DATA SHOWN:

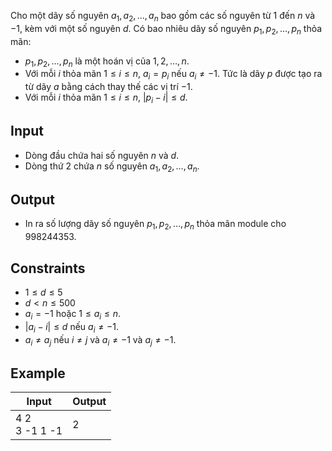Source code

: <!-- https://atcoder.jp/contests/arc132/tasks/arc132_c -->

Cho một dãy số nguyên $a_1,a_2,\dots,a_n$ bao gồm các số nguyên từ $1$ đến $n$ và $-1$, kèm với một số nguyên $d$. Có bao nhiêu dãy số nguyên $p_1,p_2,\dots,p_n$ thỏa mãn:

- $p_1,p_2,\dots,p_n$ là một hoán vị của $1,2,\dots,n$.
- Với mỗi $i$ thỏa mãn $1\le i\le n$, $a_i=p_i$ nếu $a_i\neq -1$. Tức là dãy $p$ được tạo ra từ dãy $a$ bằng cách thay thế các vị trí $-1$.
- Với mỗi $i$ thỏa mãn $1\le i\le n$, $|p_i-i|\le d$.

## Input

- Dòng đầu chứa hai số nguyên $n$ và $d$.
- Dòng thứ 2 chứa $n$ số nguyên $a_1,a_2,\dots,a_n$.

## Output

- In ra số lượng dãy số nguyên $p_1,p_2,\dots,p_n$ thỏa mãn module cho $998244353$.

## Constraints

- $1\le d\le 5$
- $d< n\le 500$
- $a_i=-1$ hoặc $1\le a_i\le n$.
- $|a_i-i|\le d$ nếu $a_i\neq-1$.
- $a_i\neq a_j$ nếu $i\neq j$ và $a_i\neq -1$ và $a_j\neq -1$.

## Example

| Input              | Output |
| ------------------ | ------ |
| 4 2 <br> 3 -1 1 -1 | 2      |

WORK REQUIRED: Wherever the string "nguyên" appears in a line of the records above, copy that line.

TASK SOLUTION:
Cho một dãy số nguyên $a_1,a_2,\dots,a_n$ bao gồm các số nguyên từ $1$ đến $n$ và $-1$, kèm với một số nguyên $d$. Có bao nhiêu dãy số nguyên $p_1,p_2,\dots,p_n$ thỏa mãn:
- Dòng đầu chứa hai số nguyên $n$ và $d$.
- Dòng thứ 2 chứa $n$ số nguyên $a_1,a_2,\dots,a_n$.
- In ra số lượng dãy số nguyên $p_1,p_2,\dots,p_n$ thỏa mãn module cho $998244353$.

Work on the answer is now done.